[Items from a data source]

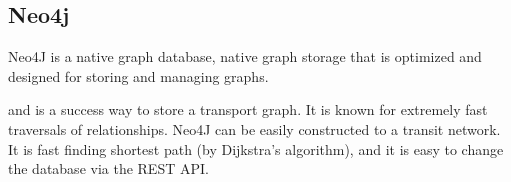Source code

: 
\par



\subsection{Neo4j}
Neo4J \citep{website:neo4j} is a native graph database, native graph storage that is optimized and designed for
storing and managing graphs.

and is a success way to store a transport graph. It is known for extremely fast traversals of relationships. Neo4J can be easily constructed to a transit network. It is fast finding shortest path (by Dijkstra's algorithm), and it is easy to change the database via the REST API.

THE PROBLEM =
Each record above should be returned unchanged, except that the pictures are dropped.

COMPLETED EXERCISE =
Source code

: 
\par



\subsection{Neo4j}
Neo4J \citep{website:neo4j} is a native graph database, native graph storage that is optimized and designed for
storing and managing graphs.

and is a success way to store a transport graph. It is known for extremely fast traversals of relationships. Neo4J can be easily constructed to a transit network. It is fast finding shortest path (by Dijkstra's algorithm), and it is easy to change the database via the REST API.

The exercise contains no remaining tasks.